## Collected data
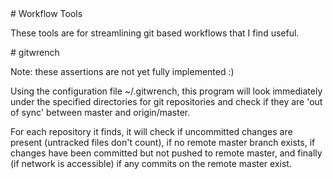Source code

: <A name="toc1-0" title="Workflow Tools" />
# Workflow Tools

These tools are for streamlining git based workflows that I find useful.

<A name="toc1-5" title="gitwrench" />
# gitwrench

Note: these assertions are not yet fully implemented :)

Using the configuration file ~/.gitwrench, this program will look immediately under the specified directories for git repositories and check if they are 'out of sync' between master and origin/master.

For each repository it finds, it will check if uncommitted changes are present (untracked files don't count), if no remote master branch exists, if changes have been committed but not pushed to remote master, and finally (if network is accessible) if any commits on the remote master exist.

## WORK TO COMPLETE
Set out every record exactly, images excluded.

## FINISHED EXERCISE
Source code

: <A name="toc1-0" title="Workflow Tools" />
# Workflow Tools

These tools are for streamlining git based workflows that I find useful.

<A name="toc1-5" title="gitwrench" />
# gitwrench

Note: these assertions are not yet fully implemented :)

Using the configuration file ~/.gitwrench, this program will look immediately under the specified directories for git repositories and check if they are 'out of sync' between master and origin/master.

For each repository it finds, it will check if uncommitted changes are present (untracked files don't count), if no remote master branch exists, if changes have been committed but not pushed to remote master, and finally (if network is accessible) if any commits on the remote master exist.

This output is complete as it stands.